** TASK MATERIAL **
++++++++++

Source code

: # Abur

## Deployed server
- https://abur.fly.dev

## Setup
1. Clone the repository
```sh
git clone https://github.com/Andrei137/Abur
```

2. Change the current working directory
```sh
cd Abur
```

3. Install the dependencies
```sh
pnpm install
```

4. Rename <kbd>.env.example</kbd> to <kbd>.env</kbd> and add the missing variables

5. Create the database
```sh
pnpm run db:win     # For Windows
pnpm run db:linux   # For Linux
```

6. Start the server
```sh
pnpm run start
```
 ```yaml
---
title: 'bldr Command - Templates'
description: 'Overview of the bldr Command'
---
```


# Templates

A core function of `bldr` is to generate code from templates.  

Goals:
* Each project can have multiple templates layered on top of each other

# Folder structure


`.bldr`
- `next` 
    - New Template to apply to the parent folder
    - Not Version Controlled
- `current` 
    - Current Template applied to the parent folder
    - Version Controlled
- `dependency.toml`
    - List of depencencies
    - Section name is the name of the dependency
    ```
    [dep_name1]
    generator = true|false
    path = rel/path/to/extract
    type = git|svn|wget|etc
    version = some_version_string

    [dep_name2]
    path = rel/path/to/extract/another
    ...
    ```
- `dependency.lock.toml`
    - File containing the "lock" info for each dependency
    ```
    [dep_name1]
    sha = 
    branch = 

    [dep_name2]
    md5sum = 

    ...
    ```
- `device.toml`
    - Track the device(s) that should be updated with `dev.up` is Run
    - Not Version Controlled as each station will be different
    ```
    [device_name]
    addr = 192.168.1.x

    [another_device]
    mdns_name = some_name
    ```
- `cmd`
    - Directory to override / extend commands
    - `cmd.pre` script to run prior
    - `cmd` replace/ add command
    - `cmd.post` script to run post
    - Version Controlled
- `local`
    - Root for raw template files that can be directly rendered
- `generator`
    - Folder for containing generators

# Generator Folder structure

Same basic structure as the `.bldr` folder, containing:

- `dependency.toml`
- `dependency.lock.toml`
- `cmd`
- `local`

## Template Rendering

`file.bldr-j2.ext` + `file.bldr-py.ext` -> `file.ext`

++++++++++

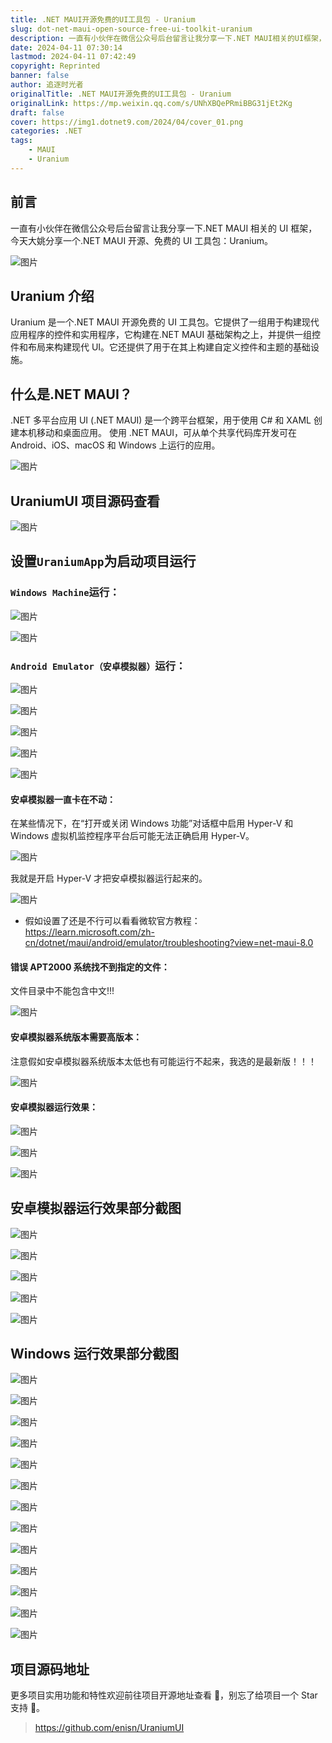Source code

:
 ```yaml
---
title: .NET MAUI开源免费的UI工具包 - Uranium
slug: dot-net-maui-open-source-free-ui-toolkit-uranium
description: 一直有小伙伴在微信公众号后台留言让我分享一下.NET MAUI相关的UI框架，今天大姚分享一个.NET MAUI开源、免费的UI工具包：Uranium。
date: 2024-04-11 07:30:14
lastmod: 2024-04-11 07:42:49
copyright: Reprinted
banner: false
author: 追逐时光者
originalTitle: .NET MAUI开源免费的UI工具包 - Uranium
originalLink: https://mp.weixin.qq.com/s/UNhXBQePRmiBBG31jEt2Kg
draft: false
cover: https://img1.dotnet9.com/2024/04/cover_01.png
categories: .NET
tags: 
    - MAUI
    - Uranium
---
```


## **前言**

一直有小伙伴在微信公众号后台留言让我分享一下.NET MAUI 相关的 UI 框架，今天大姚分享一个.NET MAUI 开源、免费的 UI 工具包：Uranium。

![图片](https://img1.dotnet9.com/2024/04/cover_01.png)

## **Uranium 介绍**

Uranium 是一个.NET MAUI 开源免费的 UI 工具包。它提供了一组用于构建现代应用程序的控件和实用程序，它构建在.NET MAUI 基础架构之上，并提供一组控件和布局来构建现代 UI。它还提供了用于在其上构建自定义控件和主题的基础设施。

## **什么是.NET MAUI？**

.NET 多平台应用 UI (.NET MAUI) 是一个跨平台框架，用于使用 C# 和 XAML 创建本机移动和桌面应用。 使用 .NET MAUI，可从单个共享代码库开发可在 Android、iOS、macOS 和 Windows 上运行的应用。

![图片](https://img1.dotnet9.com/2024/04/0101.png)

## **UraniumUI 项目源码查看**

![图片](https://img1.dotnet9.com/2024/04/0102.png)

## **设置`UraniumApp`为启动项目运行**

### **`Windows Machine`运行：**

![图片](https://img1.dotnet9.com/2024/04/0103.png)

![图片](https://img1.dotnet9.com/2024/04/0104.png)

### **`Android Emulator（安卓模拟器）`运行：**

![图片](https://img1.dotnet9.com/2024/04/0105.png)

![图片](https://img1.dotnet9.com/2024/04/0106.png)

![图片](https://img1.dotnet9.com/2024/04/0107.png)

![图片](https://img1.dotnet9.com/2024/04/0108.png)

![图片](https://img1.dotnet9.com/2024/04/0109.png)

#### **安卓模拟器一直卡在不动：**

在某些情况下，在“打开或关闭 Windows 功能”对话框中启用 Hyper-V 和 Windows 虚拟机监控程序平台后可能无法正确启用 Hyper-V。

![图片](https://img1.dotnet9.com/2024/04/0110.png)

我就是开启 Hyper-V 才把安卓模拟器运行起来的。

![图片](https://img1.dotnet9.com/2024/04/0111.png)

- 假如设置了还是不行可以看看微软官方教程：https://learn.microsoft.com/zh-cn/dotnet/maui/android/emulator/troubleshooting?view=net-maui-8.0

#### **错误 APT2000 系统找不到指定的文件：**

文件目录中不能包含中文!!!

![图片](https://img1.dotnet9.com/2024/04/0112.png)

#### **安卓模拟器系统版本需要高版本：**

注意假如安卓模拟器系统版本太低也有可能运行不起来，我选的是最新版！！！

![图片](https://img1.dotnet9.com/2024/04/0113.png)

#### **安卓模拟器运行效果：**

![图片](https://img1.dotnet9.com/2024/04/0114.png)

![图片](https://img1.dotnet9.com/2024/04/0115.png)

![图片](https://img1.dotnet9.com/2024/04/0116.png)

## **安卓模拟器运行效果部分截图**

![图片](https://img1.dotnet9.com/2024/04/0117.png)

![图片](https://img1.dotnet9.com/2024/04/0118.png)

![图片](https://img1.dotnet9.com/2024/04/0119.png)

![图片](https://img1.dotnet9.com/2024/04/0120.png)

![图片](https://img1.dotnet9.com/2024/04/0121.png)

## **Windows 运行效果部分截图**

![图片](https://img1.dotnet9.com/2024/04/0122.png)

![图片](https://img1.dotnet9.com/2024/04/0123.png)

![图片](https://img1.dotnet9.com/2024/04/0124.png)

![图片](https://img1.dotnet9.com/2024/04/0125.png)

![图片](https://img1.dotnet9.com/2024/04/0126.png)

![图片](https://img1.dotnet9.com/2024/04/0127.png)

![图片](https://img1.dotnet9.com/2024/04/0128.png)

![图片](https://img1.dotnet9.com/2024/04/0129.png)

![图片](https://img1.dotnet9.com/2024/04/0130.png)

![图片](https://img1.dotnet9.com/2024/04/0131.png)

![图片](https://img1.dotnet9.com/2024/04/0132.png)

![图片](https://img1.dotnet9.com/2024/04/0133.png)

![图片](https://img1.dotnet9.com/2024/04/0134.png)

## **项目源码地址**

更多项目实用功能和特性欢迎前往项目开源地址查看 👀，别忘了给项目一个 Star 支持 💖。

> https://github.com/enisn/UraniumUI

++++++++++

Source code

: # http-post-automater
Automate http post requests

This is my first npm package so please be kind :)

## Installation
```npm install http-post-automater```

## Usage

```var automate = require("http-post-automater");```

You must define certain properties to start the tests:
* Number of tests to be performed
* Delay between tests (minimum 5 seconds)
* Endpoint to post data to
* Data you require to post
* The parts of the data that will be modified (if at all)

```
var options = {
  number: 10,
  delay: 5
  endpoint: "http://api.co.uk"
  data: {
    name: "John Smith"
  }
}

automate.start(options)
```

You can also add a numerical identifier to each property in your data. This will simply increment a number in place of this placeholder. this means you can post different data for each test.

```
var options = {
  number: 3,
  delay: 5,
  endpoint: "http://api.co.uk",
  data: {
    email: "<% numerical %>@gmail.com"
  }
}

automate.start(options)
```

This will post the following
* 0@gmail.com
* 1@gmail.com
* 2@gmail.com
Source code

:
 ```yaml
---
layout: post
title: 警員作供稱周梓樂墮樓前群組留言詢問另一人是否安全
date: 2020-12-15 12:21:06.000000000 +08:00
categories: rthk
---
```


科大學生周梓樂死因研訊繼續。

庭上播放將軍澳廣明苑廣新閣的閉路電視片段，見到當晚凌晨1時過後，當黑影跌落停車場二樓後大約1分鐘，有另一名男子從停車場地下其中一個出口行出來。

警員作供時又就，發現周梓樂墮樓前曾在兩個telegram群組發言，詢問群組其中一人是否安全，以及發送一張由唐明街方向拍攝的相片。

++++++++++

** WHAT YOU SHOULD DO **
Filter the records down to the lines that contain the string "This", and copy those lines.

** FINAL ANSWER **
This is my first npm package so please be kind :)
You can also add a numerical identifier to each property in your data. This will simply increment a number in place of this placeholder. this means you can post different data for each test.
This will post the following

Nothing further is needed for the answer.